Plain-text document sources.
━━━━━━━━━━━━━━━━━━━━

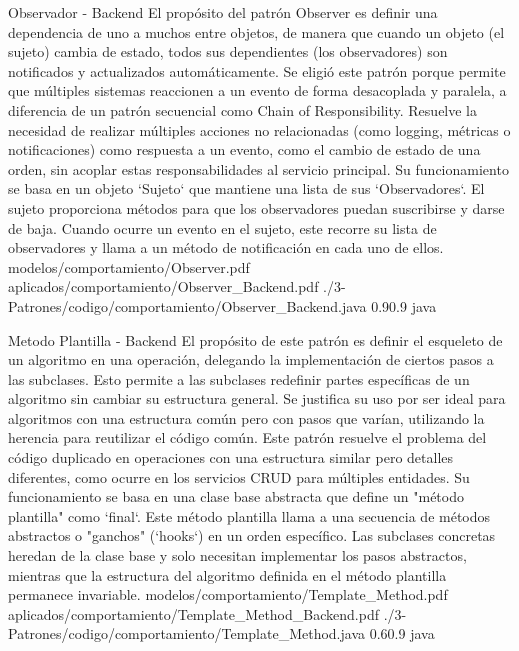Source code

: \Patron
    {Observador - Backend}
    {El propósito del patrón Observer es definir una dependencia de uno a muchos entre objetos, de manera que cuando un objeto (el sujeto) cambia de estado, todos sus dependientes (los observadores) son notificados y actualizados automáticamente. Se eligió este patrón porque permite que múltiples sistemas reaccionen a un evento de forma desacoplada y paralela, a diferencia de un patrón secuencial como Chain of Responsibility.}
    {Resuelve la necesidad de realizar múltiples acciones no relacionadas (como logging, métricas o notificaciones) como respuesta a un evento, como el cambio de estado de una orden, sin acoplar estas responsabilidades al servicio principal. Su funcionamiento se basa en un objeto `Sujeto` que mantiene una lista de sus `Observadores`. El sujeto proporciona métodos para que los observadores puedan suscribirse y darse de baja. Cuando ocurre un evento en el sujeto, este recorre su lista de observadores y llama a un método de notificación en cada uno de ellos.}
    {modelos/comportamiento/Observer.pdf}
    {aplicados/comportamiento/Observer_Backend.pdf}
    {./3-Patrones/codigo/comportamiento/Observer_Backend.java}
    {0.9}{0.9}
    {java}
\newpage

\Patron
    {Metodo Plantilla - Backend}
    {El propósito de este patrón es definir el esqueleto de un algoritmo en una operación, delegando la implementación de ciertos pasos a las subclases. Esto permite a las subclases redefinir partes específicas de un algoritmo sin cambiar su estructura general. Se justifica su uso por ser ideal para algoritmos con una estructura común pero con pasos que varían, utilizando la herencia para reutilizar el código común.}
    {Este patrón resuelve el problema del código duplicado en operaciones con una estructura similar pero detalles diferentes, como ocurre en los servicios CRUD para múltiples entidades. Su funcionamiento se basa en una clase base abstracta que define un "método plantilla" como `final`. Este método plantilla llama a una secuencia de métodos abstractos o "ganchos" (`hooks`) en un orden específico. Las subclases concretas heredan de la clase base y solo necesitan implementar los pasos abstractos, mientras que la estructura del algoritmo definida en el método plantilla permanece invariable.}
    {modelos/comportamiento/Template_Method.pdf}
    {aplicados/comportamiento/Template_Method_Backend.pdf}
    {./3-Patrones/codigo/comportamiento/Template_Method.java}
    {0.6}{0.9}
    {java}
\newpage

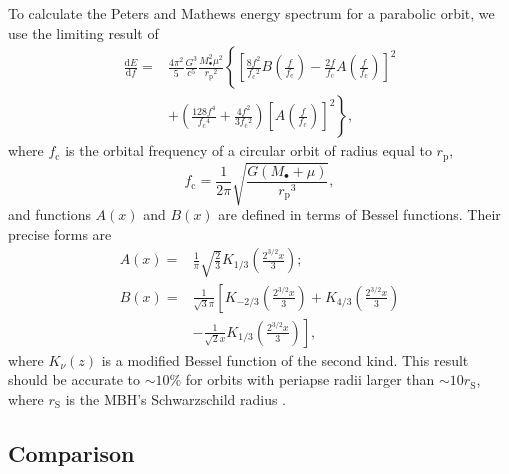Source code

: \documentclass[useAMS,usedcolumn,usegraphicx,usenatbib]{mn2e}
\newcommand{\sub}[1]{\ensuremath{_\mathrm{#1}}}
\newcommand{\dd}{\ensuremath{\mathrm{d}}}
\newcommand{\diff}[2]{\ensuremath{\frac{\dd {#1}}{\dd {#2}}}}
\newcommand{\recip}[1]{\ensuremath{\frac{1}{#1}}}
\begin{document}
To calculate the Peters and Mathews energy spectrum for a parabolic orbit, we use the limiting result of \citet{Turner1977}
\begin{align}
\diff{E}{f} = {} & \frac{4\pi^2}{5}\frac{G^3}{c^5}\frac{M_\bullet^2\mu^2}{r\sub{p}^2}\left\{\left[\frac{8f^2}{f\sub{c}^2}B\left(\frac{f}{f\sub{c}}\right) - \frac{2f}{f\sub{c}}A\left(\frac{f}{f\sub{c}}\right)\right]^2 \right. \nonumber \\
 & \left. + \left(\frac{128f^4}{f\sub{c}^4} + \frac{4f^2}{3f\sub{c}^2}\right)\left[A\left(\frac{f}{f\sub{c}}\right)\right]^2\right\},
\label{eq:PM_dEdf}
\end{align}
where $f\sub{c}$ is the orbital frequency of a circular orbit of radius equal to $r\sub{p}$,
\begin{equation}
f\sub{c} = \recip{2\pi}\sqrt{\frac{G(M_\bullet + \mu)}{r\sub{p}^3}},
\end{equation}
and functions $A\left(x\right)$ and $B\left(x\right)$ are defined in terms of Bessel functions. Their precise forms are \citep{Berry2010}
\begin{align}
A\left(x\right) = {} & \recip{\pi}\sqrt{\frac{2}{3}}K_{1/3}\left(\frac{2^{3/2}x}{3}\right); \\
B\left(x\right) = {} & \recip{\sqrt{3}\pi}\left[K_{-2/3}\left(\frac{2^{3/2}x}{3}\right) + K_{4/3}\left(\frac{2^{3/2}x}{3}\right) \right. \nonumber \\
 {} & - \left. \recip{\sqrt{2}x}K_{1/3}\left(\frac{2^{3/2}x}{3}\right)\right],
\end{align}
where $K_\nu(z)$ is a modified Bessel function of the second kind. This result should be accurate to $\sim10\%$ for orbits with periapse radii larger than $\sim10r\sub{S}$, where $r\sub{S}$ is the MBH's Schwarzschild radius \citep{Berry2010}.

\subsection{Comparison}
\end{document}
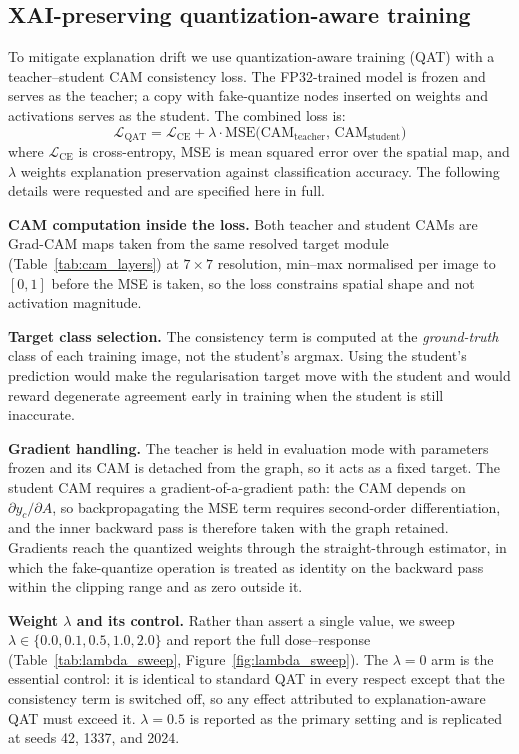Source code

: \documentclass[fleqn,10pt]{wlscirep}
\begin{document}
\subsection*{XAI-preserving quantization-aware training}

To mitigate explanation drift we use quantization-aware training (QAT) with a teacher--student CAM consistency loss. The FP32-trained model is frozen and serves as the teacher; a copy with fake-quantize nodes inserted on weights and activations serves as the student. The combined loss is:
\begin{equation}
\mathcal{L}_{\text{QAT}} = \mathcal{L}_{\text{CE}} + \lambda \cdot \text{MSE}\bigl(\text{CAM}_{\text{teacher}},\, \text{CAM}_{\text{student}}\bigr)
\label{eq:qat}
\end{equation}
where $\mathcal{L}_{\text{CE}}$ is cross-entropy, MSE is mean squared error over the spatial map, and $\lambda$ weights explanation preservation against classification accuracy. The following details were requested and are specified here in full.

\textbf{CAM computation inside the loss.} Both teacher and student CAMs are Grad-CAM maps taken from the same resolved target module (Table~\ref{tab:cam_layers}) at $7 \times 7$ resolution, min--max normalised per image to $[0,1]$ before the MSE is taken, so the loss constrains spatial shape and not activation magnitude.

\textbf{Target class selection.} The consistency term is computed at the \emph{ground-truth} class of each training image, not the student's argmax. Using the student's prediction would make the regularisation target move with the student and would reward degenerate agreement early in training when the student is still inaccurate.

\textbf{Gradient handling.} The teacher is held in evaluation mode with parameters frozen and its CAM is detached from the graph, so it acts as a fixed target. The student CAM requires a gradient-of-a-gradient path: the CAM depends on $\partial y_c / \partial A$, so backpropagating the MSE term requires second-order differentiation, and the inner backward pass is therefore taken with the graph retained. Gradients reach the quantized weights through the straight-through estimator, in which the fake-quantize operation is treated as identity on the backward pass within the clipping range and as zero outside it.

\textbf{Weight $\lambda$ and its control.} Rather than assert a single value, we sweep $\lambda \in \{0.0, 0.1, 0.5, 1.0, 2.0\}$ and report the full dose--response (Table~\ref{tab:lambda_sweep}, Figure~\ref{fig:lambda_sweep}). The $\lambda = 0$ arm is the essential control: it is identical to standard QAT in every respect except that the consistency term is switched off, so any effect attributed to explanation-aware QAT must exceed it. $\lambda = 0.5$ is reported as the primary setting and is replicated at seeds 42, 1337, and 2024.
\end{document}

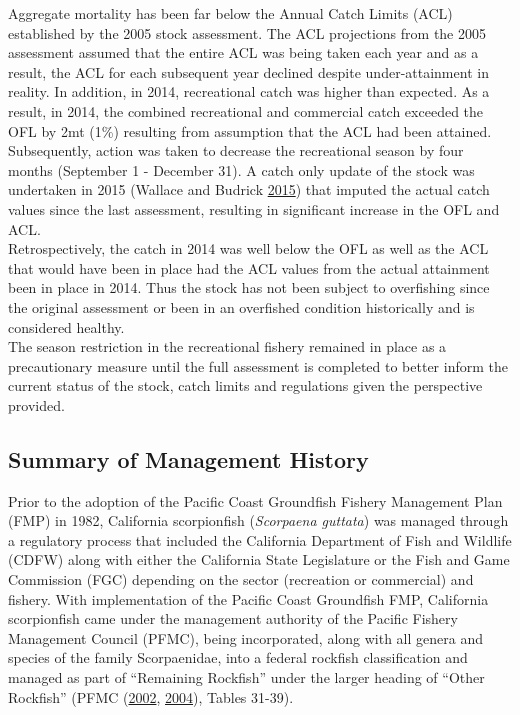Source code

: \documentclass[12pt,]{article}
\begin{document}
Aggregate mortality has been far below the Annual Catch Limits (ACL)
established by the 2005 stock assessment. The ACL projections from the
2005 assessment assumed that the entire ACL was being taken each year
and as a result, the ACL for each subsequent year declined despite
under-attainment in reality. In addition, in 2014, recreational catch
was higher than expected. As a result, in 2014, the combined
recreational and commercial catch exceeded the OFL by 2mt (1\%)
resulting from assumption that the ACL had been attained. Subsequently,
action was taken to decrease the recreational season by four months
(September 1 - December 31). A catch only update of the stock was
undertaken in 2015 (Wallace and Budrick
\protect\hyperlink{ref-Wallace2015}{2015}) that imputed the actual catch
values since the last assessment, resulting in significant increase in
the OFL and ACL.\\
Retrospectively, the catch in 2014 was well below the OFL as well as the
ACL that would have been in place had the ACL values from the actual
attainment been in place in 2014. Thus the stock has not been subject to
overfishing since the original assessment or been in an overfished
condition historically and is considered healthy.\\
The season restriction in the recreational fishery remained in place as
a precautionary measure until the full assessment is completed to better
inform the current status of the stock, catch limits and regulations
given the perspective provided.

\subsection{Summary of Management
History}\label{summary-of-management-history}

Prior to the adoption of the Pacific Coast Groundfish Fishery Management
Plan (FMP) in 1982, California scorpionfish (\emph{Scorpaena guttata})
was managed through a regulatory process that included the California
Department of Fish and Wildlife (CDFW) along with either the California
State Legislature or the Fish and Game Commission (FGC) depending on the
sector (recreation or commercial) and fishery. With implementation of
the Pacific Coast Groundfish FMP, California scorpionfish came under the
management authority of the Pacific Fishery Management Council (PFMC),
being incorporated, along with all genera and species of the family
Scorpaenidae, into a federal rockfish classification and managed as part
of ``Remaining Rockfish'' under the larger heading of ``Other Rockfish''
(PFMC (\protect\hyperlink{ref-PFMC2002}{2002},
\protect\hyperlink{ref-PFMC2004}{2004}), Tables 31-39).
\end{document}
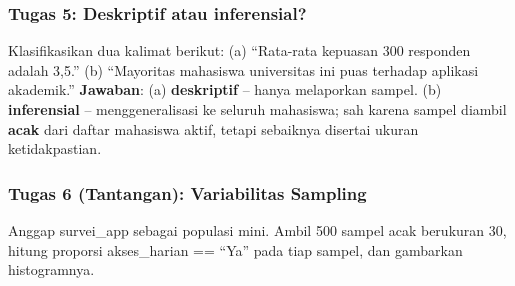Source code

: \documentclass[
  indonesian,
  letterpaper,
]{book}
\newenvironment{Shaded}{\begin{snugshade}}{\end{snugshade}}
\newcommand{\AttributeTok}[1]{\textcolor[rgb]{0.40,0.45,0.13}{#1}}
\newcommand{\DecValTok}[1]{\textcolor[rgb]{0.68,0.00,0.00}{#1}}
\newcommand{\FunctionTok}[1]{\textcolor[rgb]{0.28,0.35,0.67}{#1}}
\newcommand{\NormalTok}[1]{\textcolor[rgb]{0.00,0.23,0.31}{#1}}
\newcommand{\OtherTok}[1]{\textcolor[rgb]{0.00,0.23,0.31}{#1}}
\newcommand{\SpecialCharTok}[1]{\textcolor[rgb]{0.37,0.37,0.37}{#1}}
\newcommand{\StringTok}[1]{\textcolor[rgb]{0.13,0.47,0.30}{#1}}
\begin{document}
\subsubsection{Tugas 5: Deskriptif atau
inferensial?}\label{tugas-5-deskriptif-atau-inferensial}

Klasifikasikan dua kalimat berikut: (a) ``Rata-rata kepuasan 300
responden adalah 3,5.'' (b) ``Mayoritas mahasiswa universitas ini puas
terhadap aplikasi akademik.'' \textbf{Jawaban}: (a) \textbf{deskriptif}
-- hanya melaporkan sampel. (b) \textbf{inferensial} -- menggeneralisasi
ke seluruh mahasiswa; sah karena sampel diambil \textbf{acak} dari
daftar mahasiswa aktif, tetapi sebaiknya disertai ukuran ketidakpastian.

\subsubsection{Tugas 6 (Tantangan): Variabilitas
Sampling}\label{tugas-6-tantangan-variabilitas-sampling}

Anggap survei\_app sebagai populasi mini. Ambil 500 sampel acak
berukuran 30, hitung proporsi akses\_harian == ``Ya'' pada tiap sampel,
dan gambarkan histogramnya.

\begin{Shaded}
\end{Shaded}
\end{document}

━━━━━━━━━━━━━━━━━━━━

EXERCISE PROMPT. With the line holding "Retrospectively, the catch" as the first and the line holding "overfishing since the" as the last, set down that range of the entries above exactly, and nothing else.

YOUR SOLUTION.
Retrospectively, the catch in 2014 was well below the OFL as well as the
ACL that would have been in place had the ACL values from the actual
attainment been in place in 2014. Thus the stock has not been subject to
overfishing since the original assessment or been in an overfished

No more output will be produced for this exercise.